What the task requires: Scan the records for "rates" and copy each line that contains it.

Source material:

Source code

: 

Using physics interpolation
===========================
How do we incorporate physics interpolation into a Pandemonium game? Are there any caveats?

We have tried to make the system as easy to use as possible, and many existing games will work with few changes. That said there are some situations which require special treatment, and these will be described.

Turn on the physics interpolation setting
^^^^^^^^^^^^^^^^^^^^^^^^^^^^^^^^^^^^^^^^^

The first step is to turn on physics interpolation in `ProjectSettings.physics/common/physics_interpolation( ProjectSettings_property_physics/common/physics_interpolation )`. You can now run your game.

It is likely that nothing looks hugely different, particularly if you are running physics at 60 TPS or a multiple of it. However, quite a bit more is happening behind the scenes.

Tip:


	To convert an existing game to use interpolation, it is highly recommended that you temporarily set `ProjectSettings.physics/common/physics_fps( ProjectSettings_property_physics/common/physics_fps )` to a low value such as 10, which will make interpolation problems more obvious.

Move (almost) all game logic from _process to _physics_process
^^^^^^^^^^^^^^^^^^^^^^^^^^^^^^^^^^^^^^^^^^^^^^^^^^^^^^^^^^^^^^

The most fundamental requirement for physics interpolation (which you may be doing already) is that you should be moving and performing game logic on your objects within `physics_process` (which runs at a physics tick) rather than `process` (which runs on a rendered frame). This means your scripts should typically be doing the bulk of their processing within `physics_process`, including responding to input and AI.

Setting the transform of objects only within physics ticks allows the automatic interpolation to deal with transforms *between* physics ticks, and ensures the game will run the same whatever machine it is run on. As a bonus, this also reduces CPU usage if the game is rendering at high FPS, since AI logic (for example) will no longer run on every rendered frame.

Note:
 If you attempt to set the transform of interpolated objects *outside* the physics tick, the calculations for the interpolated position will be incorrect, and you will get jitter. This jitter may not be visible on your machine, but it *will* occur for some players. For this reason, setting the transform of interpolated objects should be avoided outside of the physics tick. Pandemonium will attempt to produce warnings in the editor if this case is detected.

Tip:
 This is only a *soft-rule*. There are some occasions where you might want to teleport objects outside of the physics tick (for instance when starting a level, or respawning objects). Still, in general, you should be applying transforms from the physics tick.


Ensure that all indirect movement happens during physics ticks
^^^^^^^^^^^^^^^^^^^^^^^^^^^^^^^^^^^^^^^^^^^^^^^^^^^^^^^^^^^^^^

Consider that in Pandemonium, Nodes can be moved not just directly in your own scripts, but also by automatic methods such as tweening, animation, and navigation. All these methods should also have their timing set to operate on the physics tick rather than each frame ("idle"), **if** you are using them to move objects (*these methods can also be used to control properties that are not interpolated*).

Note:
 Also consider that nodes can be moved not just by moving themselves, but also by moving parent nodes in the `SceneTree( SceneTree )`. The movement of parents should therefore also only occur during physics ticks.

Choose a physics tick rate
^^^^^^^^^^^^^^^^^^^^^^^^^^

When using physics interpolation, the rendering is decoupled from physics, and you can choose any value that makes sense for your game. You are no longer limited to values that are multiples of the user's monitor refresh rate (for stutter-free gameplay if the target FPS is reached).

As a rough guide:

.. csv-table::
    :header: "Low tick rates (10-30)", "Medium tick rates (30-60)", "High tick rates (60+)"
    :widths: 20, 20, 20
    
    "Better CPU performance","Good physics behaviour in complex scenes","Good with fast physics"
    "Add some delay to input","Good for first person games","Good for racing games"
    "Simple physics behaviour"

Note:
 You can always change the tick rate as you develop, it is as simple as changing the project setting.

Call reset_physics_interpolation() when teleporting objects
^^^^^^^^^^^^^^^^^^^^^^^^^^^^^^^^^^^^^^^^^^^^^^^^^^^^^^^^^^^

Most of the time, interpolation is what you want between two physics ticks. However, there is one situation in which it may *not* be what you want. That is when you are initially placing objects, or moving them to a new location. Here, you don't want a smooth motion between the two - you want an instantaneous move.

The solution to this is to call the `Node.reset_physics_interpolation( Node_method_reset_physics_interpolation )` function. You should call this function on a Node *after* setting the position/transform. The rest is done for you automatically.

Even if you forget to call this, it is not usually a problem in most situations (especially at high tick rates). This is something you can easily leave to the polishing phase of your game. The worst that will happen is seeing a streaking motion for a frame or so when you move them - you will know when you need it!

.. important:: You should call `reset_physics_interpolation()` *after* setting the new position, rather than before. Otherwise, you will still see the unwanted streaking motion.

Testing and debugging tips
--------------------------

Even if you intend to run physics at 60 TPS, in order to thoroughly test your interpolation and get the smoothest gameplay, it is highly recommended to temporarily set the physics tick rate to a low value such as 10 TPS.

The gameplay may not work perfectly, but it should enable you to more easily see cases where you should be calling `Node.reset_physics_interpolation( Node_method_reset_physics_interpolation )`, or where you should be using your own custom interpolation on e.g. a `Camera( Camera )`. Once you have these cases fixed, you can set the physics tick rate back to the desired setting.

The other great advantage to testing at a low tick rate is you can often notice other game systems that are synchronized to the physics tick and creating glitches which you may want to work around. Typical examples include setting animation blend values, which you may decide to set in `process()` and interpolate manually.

Solution to this problem:
    :header: "Low tick rates (10-30)", "Medium tick rates (30-60)", "High tick rates (60+)"
Even if you forget to call this, it is not usually a problem in most situations (especially at high tick rates). This is something you can easily leave to the polishing phase of your game. The worst that will happen is seeing a streaking motion for a frame or so when you move them - you will know when you need it!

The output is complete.